◆ **What is required**: Using "library" as the search string, find the matching lines below and copy them.

◆ **Data to process**:
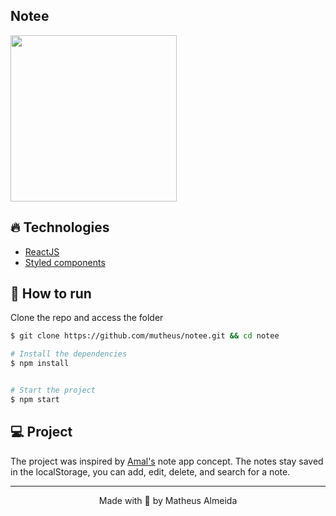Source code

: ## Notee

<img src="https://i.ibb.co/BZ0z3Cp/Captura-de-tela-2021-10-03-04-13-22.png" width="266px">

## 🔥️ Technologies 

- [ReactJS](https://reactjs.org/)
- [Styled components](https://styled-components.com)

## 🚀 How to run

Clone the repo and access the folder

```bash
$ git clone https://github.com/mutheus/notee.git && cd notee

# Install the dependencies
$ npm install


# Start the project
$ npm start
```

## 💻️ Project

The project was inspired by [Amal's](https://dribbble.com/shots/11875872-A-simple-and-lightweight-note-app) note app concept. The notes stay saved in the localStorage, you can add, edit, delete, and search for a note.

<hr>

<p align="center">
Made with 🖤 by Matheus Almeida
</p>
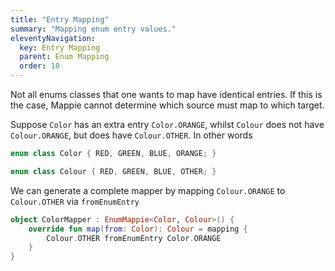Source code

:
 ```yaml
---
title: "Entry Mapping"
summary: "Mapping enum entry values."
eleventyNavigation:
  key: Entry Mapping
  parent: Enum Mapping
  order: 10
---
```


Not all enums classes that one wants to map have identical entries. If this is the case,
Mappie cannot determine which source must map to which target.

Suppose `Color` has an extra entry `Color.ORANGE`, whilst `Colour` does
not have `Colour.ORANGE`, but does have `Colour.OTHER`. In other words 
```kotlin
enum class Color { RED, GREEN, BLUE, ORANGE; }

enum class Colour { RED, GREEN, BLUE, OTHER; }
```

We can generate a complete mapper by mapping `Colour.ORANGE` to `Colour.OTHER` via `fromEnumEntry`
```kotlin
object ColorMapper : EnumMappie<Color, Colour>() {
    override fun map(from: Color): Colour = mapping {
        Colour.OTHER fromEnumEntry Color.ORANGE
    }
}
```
--
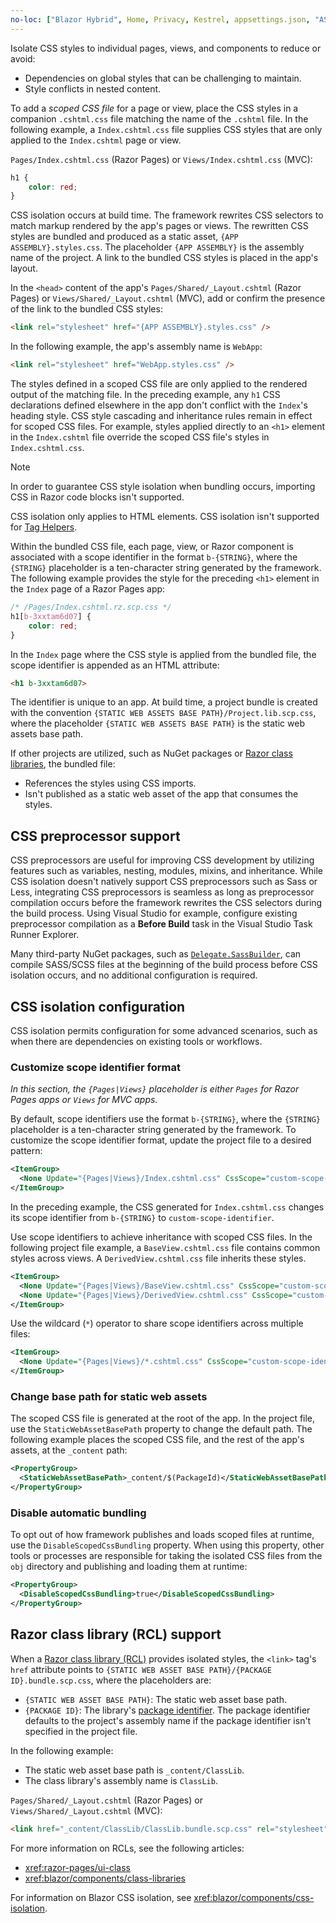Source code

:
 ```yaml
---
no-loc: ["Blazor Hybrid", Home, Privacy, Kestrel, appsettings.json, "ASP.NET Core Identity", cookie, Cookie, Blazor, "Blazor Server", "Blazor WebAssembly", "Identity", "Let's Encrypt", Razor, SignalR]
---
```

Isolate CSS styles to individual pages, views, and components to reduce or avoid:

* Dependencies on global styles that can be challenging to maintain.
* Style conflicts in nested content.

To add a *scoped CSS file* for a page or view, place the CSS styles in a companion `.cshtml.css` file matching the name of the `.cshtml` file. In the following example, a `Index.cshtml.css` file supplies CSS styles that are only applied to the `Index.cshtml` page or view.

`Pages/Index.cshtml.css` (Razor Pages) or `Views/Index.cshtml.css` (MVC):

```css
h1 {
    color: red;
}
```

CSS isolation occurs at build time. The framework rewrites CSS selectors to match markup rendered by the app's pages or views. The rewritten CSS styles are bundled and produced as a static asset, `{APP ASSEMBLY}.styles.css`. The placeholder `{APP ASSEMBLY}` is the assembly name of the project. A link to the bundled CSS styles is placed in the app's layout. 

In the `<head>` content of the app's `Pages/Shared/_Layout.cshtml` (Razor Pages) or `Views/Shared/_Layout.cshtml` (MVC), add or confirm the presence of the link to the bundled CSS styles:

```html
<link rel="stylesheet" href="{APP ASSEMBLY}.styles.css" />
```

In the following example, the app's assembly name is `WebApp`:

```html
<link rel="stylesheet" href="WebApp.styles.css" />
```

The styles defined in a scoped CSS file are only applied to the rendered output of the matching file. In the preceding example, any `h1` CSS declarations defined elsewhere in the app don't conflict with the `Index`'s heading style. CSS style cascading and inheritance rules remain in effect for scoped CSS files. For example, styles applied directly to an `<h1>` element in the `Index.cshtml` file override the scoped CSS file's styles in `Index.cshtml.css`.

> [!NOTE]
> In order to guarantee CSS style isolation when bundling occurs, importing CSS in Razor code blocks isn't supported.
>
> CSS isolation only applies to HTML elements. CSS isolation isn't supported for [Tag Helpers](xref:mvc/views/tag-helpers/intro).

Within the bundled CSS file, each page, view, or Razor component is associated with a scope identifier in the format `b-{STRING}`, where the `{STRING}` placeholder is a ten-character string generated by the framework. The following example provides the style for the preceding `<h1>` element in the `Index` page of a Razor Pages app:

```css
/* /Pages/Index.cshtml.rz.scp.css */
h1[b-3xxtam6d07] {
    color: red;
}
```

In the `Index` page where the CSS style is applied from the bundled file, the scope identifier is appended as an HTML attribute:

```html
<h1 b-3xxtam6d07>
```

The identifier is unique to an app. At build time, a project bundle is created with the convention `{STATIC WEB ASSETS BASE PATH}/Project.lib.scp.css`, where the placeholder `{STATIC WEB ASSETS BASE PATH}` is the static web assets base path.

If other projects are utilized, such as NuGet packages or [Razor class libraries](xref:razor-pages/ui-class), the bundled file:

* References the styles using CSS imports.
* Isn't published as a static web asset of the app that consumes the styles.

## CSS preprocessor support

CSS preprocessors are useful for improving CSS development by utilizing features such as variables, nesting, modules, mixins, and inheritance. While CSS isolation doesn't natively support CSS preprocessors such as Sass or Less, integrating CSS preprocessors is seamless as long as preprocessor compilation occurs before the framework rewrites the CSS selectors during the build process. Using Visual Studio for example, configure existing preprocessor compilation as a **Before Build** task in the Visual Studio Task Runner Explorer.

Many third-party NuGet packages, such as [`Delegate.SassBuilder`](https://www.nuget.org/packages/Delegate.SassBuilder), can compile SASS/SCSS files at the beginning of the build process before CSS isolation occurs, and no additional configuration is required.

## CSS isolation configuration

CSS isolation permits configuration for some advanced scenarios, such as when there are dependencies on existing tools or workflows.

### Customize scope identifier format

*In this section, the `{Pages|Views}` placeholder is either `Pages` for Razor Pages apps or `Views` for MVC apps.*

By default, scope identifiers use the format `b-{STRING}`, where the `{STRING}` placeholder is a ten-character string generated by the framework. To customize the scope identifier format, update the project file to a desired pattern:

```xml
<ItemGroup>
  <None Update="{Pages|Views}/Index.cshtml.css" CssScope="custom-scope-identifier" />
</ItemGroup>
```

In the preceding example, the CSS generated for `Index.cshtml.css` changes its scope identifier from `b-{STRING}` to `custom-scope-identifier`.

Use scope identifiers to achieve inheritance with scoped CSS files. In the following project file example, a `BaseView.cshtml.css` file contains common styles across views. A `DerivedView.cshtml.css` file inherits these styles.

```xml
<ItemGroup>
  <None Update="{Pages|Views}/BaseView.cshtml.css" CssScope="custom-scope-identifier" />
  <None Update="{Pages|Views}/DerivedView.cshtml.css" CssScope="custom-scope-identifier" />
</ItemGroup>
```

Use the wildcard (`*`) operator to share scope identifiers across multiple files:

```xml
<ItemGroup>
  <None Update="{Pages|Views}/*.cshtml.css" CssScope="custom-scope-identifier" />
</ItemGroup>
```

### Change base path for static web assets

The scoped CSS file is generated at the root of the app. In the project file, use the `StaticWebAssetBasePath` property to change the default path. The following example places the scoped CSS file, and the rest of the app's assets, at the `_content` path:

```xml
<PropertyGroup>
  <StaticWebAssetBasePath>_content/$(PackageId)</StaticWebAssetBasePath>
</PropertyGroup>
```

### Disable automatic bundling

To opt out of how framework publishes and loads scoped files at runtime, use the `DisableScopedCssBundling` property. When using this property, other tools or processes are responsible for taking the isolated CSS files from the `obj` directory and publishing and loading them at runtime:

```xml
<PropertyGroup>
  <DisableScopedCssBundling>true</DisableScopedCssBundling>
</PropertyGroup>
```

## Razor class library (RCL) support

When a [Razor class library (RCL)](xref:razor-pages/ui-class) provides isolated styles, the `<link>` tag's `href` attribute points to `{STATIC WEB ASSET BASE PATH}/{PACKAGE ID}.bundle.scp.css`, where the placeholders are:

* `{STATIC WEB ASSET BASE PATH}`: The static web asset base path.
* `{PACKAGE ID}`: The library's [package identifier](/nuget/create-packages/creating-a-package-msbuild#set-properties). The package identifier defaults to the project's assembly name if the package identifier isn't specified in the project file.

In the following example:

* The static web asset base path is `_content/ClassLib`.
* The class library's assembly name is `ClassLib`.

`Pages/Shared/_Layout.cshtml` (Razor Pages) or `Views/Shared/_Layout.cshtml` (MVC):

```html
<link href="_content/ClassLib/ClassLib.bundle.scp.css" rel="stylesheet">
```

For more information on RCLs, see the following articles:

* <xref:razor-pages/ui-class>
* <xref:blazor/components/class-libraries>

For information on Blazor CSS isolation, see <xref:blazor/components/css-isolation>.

◆ **Solution for this exercise**:
## Razor class library (RCL) support
When a [Razor class library (RCL)](xref:razor-pages/ui-class) provides isolated styles, the `<link>` tag's `href` attribute points to `{STATIC WEB ASSET BASE PATH}/{PACKAGE ID}.bundle.scp.css`, where the placeholders are:
* `{PACKAGE ID}`: The library's [package identifier](/nuget/create-packages/creating-a-package-msbuild#set-properties). The package identifier defaults to the project's assembly name if the package identifier isn't specified in the project file.
* The class library's assembly name is `ClassLib`.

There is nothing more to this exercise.